Effect of growth hormone therapy in children with achondroplasia: Growth pattern, hypothalamic-pituitary function, and genotype

Abstract

Objective: Although there are a few reports on GH therapy in achondroplasia, there were based on a small sample and/or short-term observation. To clarify the effectiveness of GH treatment on short stature in achondroplasia and hypochondroplasia, a long-term treatment study in a larger number of patients was performed. Method: Forty-two children (16 males and 26 females, age 3-14 years) with achondroplasia were examined in this study. Initially, we evaluated hypothalamic pituitary function and point mutation analysis as previously reported. After the evaluation, the children were treated with GH for more than 2 years; then post-treatment growth velocity and body proportion parameters were determined.
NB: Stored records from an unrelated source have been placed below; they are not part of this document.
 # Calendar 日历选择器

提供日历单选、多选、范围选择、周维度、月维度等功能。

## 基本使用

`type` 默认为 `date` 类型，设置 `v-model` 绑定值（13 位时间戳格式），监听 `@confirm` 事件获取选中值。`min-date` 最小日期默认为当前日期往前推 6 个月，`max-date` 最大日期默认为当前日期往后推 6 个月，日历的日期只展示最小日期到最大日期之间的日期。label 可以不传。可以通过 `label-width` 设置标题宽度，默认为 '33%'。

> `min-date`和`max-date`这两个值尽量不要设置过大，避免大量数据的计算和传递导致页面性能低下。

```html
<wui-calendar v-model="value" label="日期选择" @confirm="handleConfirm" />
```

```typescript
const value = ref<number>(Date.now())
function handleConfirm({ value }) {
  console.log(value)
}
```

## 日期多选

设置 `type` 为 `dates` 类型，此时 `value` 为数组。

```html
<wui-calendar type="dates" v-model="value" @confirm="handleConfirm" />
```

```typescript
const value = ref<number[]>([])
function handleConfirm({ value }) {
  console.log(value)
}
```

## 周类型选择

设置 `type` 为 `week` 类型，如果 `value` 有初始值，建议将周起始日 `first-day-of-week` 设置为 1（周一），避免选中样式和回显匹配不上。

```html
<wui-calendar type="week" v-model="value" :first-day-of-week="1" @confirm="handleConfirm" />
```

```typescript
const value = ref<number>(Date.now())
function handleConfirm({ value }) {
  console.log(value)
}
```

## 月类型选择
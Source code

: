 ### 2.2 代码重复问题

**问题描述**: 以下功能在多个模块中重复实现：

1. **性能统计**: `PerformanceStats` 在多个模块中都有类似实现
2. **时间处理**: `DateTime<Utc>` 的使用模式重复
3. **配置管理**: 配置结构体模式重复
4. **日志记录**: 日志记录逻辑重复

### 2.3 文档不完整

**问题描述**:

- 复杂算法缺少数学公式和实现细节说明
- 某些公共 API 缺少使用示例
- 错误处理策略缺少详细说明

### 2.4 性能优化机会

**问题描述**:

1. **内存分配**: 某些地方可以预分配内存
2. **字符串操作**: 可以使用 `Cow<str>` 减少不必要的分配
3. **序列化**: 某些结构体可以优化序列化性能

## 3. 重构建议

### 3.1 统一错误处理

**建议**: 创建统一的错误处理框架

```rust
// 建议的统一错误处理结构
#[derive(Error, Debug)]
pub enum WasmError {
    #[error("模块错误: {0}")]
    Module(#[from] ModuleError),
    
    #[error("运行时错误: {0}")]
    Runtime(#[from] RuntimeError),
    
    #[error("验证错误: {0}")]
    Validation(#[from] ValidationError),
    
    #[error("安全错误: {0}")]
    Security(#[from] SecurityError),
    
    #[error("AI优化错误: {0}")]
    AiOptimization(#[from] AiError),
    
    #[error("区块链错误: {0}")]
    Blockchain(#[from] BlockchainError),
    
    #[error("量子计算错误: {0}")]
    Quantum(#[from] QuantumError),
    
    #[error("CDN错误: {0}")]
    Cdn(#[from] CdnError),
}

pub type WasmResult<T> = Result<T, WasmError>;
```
Results: The 35 typical variants of our achondroplasia patients showed previously reported point mutation in the fibroblast factor receptor 3 gene. The annual height gain during GH therapy was significantly greater than that before therapy (3.9 ± 1.0 cm/year before treatment vs 6.5 ± 1.8 cm/year for the first year and 4.6 ± 1.6 cm/year for the second year of treatment. The body disproportion had not been aggravated during the treatment period. Conclusion: We conclude that GH might be beneficial in the treatment of short stature in children with achondroplasia in the first 2 years of treatment.